Student focus group guide

You have been asked to participate in this focus group as we are interested in your perceptions of and experiences with a remote supervision clinical placement model which you have participated in in 2020.

I would like you to think back to the clinical placement you completed with remote supervision. For the purposes of our discussion today, remote supervision refers to a model whereby the student, clinical educator, and client are in three different locations, all connected via telehealth technologies.

NOTE: These questions will be used as a general guide for the focus group to facilitate discussions.

  • (1) Tell me about your experiences with the remote supervision clinical placement model.

    Prompts:

  •  • What did you like about the remote supervision clinical placement model? Why?

  •  • What didn’t you like about the remote supervision clinical placement model? Why? What would you have liked to change? How could this clinical placement model be changed?

  • (2) If you think about the clinical placements you’ve completed before, tell me:

  •  • What elements of this clinical placement model were better than your other placements?

  •  • What elements of this clinical placement model were more difficult than your other placements? How did this impact your learning and skill development in this area?

  •  • How would you compare the quality of clinical supervision you received in this model of supervision vs in person supervision?

  •  • If you have completed in-person placement, how did remote supervision compare to in-person supervision of telehealth?

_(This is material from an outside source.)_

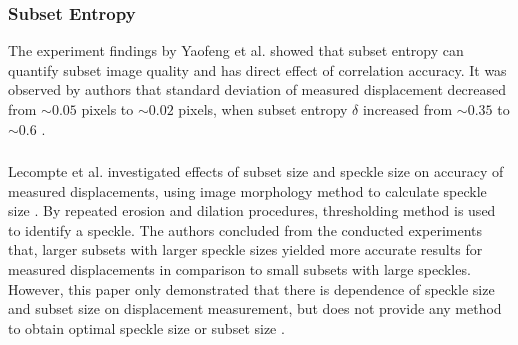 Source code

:     \subsubsection{Subset Entropy}
        The experiment findings by Yaofeng et al. showed that subset entropy can quantify subset image quality and has direct effect of correlation accuracy. It was observed by authors that standard deviation of measured displacement decreased from $\sim 0.05$ pixels to $\sim 0.02$ pixels, when subset entropy $\delta$ increased from $\sim 0.35$ to $\sim 0.6$ \cite{yaofeng}.

    \subsubsection{}
        Lecompte et al. investigated effects of subset size and speckle size on accuracy of measured displacements, using image morphology method to calculate speckle size \cite{lecompte}. By repeated erosion and dilation procedures, thresholding method is used to identify a speckle. The authors concluded from the conducted experiments that, larger subsets with larger speckle sizes yielded more accurate results for measured displacements in comparison to small subsets with large speckles. However, this paper only demonstrated that there is dependence of speckle size and subset size on displacement measurement, but does not provide any method to obtain optimal speckle size or subset size \cite{lecompte}.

  • (3) Tell me how you felt while you were in a remote supervision clinical placement?

    Prompts:

  •  • How did you react to being told that you would complete your clinical placement with remote supervision?

  • (4) How prepared did you feel to conduct your clinical placement with remote supervision?

    Prompts:

  •  • What made you feel prepared?

  •  • How did this prepare you?

  •  • What other preparation or training would you have benefited from?

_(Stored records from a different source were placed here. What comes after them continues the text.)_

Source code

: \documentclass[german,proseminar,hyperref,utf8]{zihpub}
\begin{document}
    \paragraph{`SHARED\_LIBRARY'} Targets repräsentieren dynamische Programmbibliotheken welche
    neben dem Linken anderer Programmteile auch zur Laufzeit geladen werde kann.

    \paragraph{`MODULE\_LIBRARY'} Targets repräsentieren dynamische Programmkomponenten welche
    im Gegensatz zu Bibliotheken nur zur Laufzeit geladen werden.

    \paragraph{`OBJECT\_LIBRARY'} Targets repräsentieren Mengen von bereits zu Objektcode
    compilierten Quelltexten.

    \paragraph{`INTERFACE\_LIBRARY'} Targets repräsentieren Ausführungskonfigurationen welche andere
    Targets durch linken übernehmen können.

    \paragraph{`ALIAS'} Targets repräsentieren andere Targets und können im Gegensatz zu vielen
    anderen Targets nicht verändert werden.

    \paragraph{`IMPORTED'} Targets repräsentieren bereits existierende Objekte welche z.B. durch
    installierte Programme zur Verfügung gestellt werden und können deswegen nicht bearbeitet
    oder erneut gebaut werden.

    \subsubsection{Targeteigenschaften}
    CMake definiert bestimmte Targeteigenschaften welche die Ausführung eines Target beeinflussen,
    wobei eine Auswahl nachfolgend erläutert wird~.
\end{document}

  • (5) How were you able to manage your supervision with your clinical educator during remote supervision clinical placement model? What was it like interacting with everyone in the session?

    Prompts:

  •  • How was your interaction with your clinical educator?

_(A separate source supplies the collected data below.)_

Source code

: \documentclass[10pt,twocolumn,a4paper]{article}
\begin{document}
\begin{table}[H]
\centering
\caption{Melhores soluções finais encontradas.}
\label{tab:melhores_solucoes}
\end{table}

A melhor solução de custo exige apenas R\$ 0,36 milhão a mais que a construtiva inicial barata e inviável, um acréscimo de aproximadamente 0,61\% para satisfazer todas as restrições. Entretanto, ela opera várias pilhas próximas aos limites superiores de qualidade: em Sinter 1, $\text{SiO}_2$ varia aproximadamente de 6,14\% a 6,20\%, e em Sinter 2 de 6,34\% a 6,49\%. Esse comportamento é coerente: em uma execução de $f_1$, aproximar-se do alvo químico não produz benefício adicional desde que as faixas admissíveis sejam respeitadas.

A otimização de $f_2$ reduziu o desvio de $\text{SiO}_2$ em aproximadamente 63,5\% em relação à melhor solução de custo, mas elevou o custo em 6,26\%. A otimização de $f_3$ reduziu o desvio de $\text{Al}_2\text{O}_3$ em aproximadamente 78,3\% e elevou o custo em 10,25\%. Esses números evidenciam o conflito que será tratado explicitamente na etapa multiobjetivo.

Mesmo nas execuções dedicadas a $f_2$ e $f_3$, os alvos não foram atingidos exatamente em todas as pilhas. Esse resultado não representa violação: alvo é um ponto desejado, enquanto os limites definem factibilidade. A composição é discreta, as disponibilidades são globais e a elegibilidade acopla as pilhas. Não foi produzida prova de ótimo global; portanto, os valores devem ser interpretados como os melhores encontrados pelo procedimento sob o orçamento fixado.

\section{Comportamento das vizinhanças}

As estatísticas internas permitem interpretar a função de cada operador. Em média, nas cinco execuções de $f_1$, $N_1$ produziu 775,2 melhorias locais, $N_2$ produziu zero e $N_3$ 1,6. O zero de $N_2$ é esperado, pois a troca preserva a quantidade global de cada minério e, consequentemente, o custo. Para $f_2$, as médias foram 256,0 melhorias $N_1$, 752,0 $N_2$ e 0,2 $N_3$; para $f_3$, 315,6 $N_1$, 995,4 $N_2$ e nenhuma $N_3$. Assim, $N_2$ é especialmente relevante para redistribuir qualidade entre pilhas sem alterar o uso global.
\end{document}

  •  • How was your interaction with the client?

  •  • Do you have comments regarding feedback you received during the remote supervision clinical placement model, either the type of feedback your received or how that feedback was delivered?

  • (6) If you are not graduating this year, how would you feel about doing further clinical placements within a remote supervision model?

    Prompts:

  •  • Are there particular aspects you would be concerned about?

  •  • Are there particular aspects you would enjoy/benefit from?

  • (7) What was your overall satisfaction with the remote supervision clinical placement model?

    Prompts:

  •  • Why do you say this?

  •  • Do you feel that you received sufficient supervision via remote supervision to work confidently in this area of clinical practice once you graduate from university?

  •  • How would you feel if you did not undertake another clinical placement in this area of clinical practice before graduation?